The standard treatment for primary gastric SCC is radical gastrectomy with adequate lymph node dissection. However, prognosis seems unfavorable compared to adenocarcinoma of the stomach, because primary gastric SCCs are usually in the advanced stage at the time of diagnosis.1,7,8 Surgery alone might be insufficient for achieving disease-free survival; therefore, various adjuvant therapy regimens were administered for supportive treatment. Most results were not promising and an ideal chemotherapy regimen for the treatment of gastric SCC has not been identified.
Marubashi et al.25 and Modi et al.26 reported the effectiveness of neoadjuvant chemotherapy for gastric SCC, and Yanagisawa et al.27 reported a complete response of primary gastric SCC to chemotherapy with docetaxel and cisplatin plus 5-fluorouracil. The patient is still alive after receiving adjuvant chemotherapy with FP and he was recurrence-free at the 54-month follow-up. Considering the favorable response of SCC to radiotherapy, chemoradiotherapy could be one of the treatment options.
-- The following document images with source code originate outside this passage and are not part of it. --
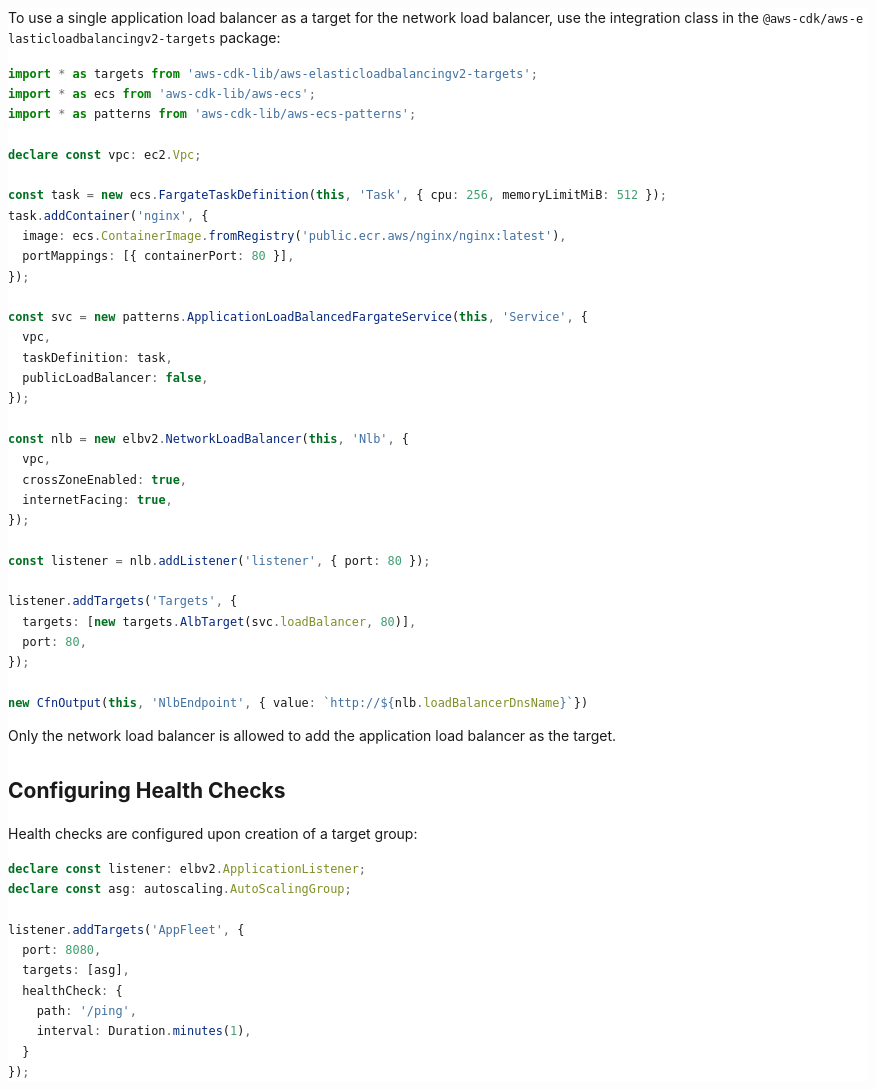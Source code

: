 To use a single application load balancer as a target for the network load balancer, use the integration class in the
`@aws-cdk/aws-elasticloadbalancingv2-targets` package:

```ts
import * as targets from 'aws-cdk-lib/aws-elasticloadbalancingv2-targets';
import * as ecs from 'aws-cdk-lib/aws-ecs';
import * as patterns from 'aws-cdk-lib/aws-ecs-patterns';

declare const vpc: ec2.Vpc;

const task = new ecs.FargateTaskDefinition(this, 'Task', { cpu: 256, memoryLimitMiB: 512 });
task.addContainer('nginx', {
  image: ecs.ContainerImage.fromRegistry('public.ecr.aws/nginx/nginx:latest'),
  portMappings: [{ containerPort: 80 }],
});

const svc = new patterns.ApplicationLoadBalancedFargateService(this, 'Service', {
  vpc,
  taskDefinition: task,
  publicLoadBalancer: false,
});

const nlb = new elbv2.NetworkLoadBalancer(this, 'Nlb', {
  vpc,
  crossZoneEnabled: true,
  internetFacing: true,
});

const listener = nlb.addListener('listener', { port: 80 });

listener.addTargets('Targets', {
  targets: [new targets.AlbTarget(svc.loadBalancer, 80)],
  port: 80,
});

new CfnOutput(this, 'NlbEndpoint', { value: `http://${nlb.loadBalancerDnsName}`})
```

Only the network load balancer is allowed to add the application load balancer as the target.

## Configuring Health Checks

Health checks are configured upon creation of a target group:

```ts
declare const listener: elbv2.ApplicationListener;
declare const asg: autoscaling.AutoScalingGroup;

listener.addTargets('AppFleet', {
  port: 8080,
  targets: [asg],
  healthCheck: {
    path: '/ping',
    interval: Duration.minutes(1),
  }
});
```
In conclusion, primary SCC of the stomach is rare; however, it might be aggressive, and its pathogenesis and the optimal treatment option remain to be elucidated. According to the treatment principles of gastric cancer, early detection and radical surgical resection could improve the prognosis.
Footnotes
Conflicts of Interest: No potential conflict of interest relevant to this article was reported.